The issue recently attracted widespread attention when “The Last Repair Shop,” a short film on those who work behind the scenes to maintain 140,000 instruments owned by the Los Angeles Unified School District won the Oscar for best documentary short film.
While the work Los Angeles does becomes less common as time goes on, in many of Connecticut’s larger cities, a family’s economic status is not a barrier to picking up a sax and learning how to honk and wail, music educators say.

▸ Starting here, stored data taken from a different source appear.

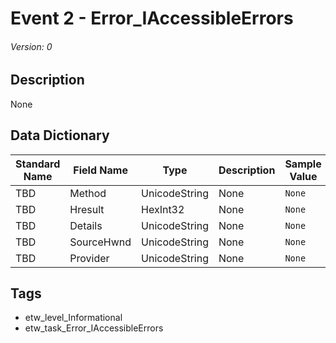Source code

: # Event 2 - Error_IAccessibleErrors
###### Version: 0

## Description
None

## Data Dictionary
|Standard Name|Field Name|Type|Description|Sample Value|
|---|---|---|---|---|
|TBD|Method|UnicodeString|None|`None`|
|TBD|Hresult|HexInt32|None|`None`|
|TBD|Details|UnicodeString|None|`None`|
|TBD|SourceHwnd|UnicodeString|None|`None`|
|TBD|Provider|UnicodeString|None|`None`|

## Tags
* etw_level_Informational
* etw_task_Error_IAccessibleErrors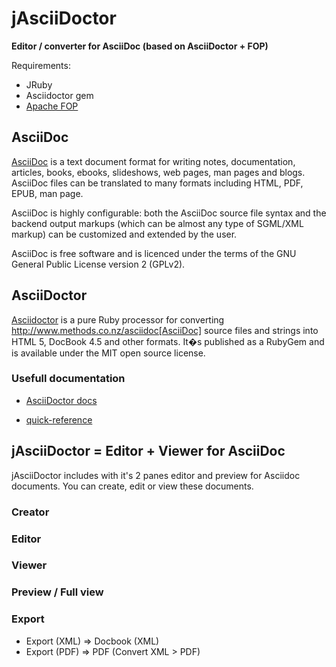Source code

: jAsciiDoctor
============

**Editor / converter for AsciiDoc (based on AsciiDoctor + FOP)**

Requirements:

* JRuby
* Asciidoctor gem
* [Apache FOP](http://xmlgraphics.apache.org/fop)

## AsciiDoc

[AsciiDoc](http://www.methods.co.nz/asciidoc) is a text document format for writing notes, documentation, articles, books, ebooks, slideshows, web pages, man pages and blogs. AsciiDoc files can be translated to many formats including HTML, PDF, EPUB, man page.

AsciiDoc is highly configurable: both the AsciiDoc source file syntax and the backend output markups (which can be almost any type of SGML/XML markup) can be customized and extended by the user.

AsciiDoc is free software and is licenced under the terms of the GNU General Public License version 2 (GPLv2).

##  AsciiDoctor

[Asciidoctor](http://asciidoctor.org)  is a pure Ruby processor for converting http://www.methods.co.nz/asciidoc[AsciiDoc] source files and strings into HTML 5, DocBook 4.5 and other formats. It�s published as a RubyGem and is available under the MIT open source license.


### Usefull documentation

* [AsciiDoctor docs](http://asciidoctor.org/docs)

* [quick-reference](http://asciidoctor.org/docs/asciidoc-syntax-quick-reference/)


## jAsciiDoctor = Editor + Viewer for AsciiDoc

jAsciiDoctor includes with it's 2 panes editor and preview for Asciidoc documents.
You can create, edit or view these documents.


### Creator

### Editor

### Viewer



### Preview / Full view

### Export

* Export (XML)  =>  Docbook (XML)
* Export (PDF)  =>  PDF (Convert XML > PDF)
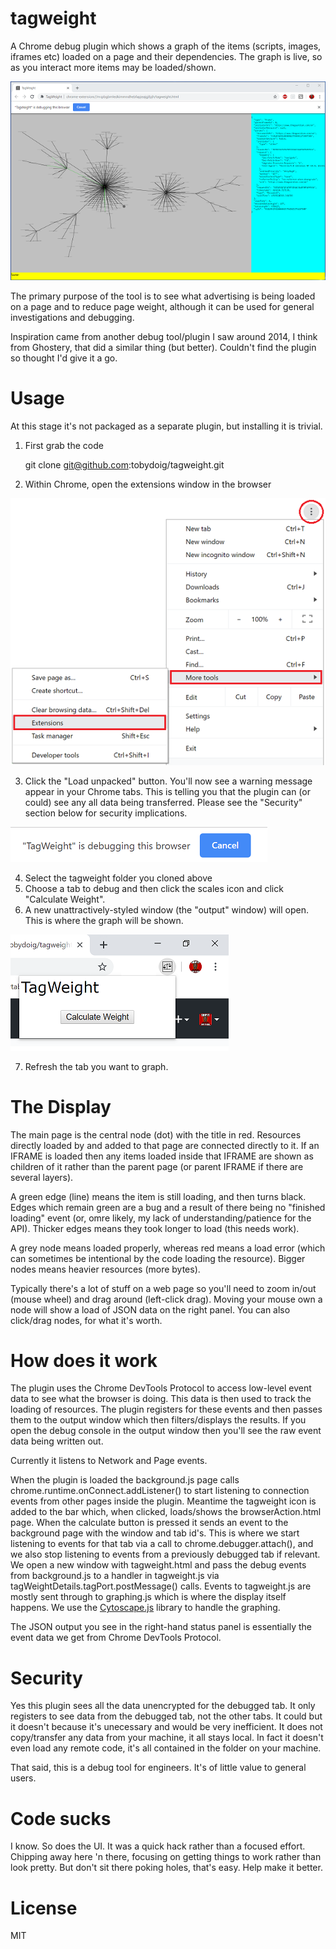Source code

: # tagweight
A Chrome debug plugin which shows a graph of the items (scripts, images, iframes etc)
loaded on a page and their dependencies. The graph is live, so as you interact more items may be loaded/shown.

  ![tagweight screenshot](/docs/screenshot.png)

The primary purpose of the tool is to see what advertising is being loaded on a page and to reduce page weight, although
it can be used for general investigations and debugging.

Inspiration came from another debug tool/plugin I saw around 2014, I think from Ghostery, that did
a similar thing (but better). Couldn't find the plugin so thought I'd give it a go.

# Usage
At this stage it's not packaged as a separate plugin, but installing it is trivial.

1. First grab the code

    git clone git@github.com:tobydoig/tagweight.git

2. Within Chrome, open the extensions window in the browser

  ![Extensions menu](/docs/extensions.png)

3. Click the "Load unpacked" button. You'll now see a warning message appear in your Chrome tabs. This is telling you that the plugin can (or could) see any all data being transferred. Please see the "Security" section below for security implications.

  ![Calculate weight menu](/docs/debugging.png)

4. Select the tagweight folder you cloned above
5. Choose a tab to debug and then click the scales icon and click "Calculate Weight".
6. A new unattractively-styled window (the "output" window) will open. This is where the graph will be shown.

  ![Calculate weight menu](/docs/calcweight.png)

7. Refresh the tab you want to graph.

# The Display
The main page is the central node (dot) with the title in red. Resources directly loaded by and added to that page are connected directly to it.
If an IFRAME is loaded then any items loaded inside that IFRAME are shown as children of it rather than the parent page (or parent IFRAME if
there are several layers).

A green edge (line) means the item is still loading, and then turns black. Edges which remain green are a bug and a
result of there being no "finished loading" event (or, omre likely, my lack of understanding/patience for the API). Thicker edges means they took
longer to load (this needs work).

A grey node means loaded properly, whereas red means a load error (which can sometimes be intentional by the code loading the resource).
Bigger nodes means heavier resources (more bytes).

Typically there's a lot of stuff on a web page so you'll need to zoom in/out (mouse wheel) and drag around (left-click drag).
Moving your mouse own a node will show a load of JSON data on the right panel. You can also click/drag nodes, for what it's worth.

# How does it work
The plugin uses the Chrome DevTools Protocol to access low-level event data to see what the browser is doing. This data is then used to track the loading
of resources. The plugin registers for these events and then passes them to the output window which then filters/displays the results.
If you open the debug console in the output window then you'll see the raw event data being written out.

Currently it listens to Network and Page events.

When the plugin is loaded the background.js page calls chrome.runtime.onConnect.addListener() to start listening to connection events from
other pages inside the plugin. Meantime the tagweight icon is added to the bar which, when clicked, loads/shows the browserAction.html page. When
the calculate button is pressed it sends an event to the background page with the window and tab id's. This is where we start listening to events
for that tab via a call to chrome.debugger.attach(), and we also stop listening to events from a previously debugged tab if relevant. We open a new
window with tagweight.html and pass the debug events from background.js to a handler in tagweight.js via tagWeightDetails.tagPort.postMessage() calls. 
Events to tagweight.js are mostly sent through to graphing.js which is where the display itself happens. We use the [Cytoscape.js](https://js.cytoscape.org/)
library to handle the graphing.

The JSON output you see in the right-hand status panel is essentially the event data we get from Chrome DevTools Protocol.

# Security
Yes this plugin sees all the data unencrypted for the debugged tab. It only registers to see data from the debugged tab, not the other tabs. It could but
it doesn't because it's unecessary and would be very inefficient. It does not copy/transfer any data from your machine, it all stays local. In fact it
doesn't even load any remote code, it's all contained in the folder on your machine.

That said, this is a debug tool for engineers. It's of little value to general users.

# Code sucks
I know. So does the UI. It was a quick hack rather than a focused effort. Chipping away here 'n there, focusing on getting things to work rather than
look pretty. But don't sit there poking holes, that's easy. Help make it better.

# License
MIT

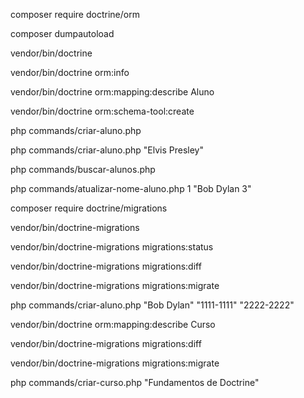 composer require doctrine/orm

composer dumpautoload

vendor/bin/doctrine

vendor/bin/doctrine orm:info

vendor/bin/doctrine orm:mapping:describe Aluno

vendor/bin/doctrine orm:schema-tool:create

php commands/criar-aluno.php

php commands/criar-aluno.php "Elvis Presley"

php commands/buscar-alunos.php

php commands/atualizar-nome-aluno.php 1 "Bob Dylan 3"

composer require doctrine/migrations

vendor/bin/doctrine-migrations 

vendor/bin/doctrine-migrations migrations:status

vendor/bin/doctrine-migrations migrations:diff

vendor/bin/doctrine-migrations migrations:migrate

php commands/criar-aluno.php "Bob Dylan" "1111-1111" "2222-2222"

vendor/bin/doctrine orm:mapping:describe Curso

vendor/bin/doctrine-migrations migrations:diff

vendor/bin/doctrine-migrations migrations:migrate

php commands/criar-curso.php "Fundamentos de Doctrine"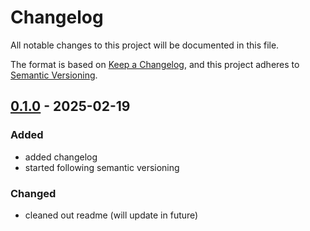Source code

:# Changelog

All notable changes to this project will be documented in this file.

The format is based on [Keep a Changelog](https://keepachangelog.com/en/1.1.0/),
and this project adheres to [Semantic Versioning](https://semver.org/spec/v2.0.0.html).


## [0.1.0] - 2025-02-19

### Added
- added changelog
- started following semantic versioning

### Changed
- cleaned out readme (will update in future)


[0.1.0]: https://github.com/daniel-daum/sliding-fish-stick/commits/0.1.0

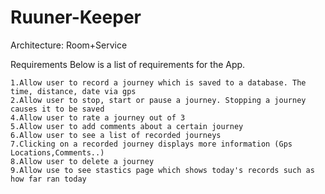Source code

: # Ruuner-Keeper 

Architecture: 
Room+Service

Requirements 
Below is a list of requirements for the App.

    1.Allow user to record a journey which is saved to a database. The time, distance, date via gps
    2.Allow user to stop, start or pause a journey. Stopping a journey causes it to be saved
    4.Allow user to rate a journey out of 3
    5.Allow user to add comments about a certain journey
    6.Allow user to see a list of recorded journeys
    7.Clicking on a recorded journey displays more information (Gps Locations,Comments..)
    8.Allow user to delete a journey
    9.Allow use to see stastics page which shows today's records such as how far ran today 
   
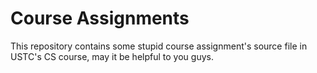 Course Assignments
====================

This repository contains some stupid course assignment's source file in USTC's CS course, may it be helpful to you guys.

“We never turn a student away that wants to play an instrument,” said Ellen Maust, supervisor of performing and visual arts for the New Haven Public Schools system. “If they don’t have the funds to get an instrument, we will make sure that they have an instrument.”
If a family can’t pay, more often than not the school will waive fees and just lend them the instrument after they sign a contract, officials from public school systems across Connecticut said. Some schools get donated instruments that are repaired and loaned to students.
In New Haven, schools tend to have maintenance fees instead of rental fees.
“It’s different in every school,” Maust said. “Some don’t charge anything. Some charge by the kind of instrument it is.”
She recommends $40, but parents can just sign a contract to take responsibility for the instrument if there isn’t that maintenance fee.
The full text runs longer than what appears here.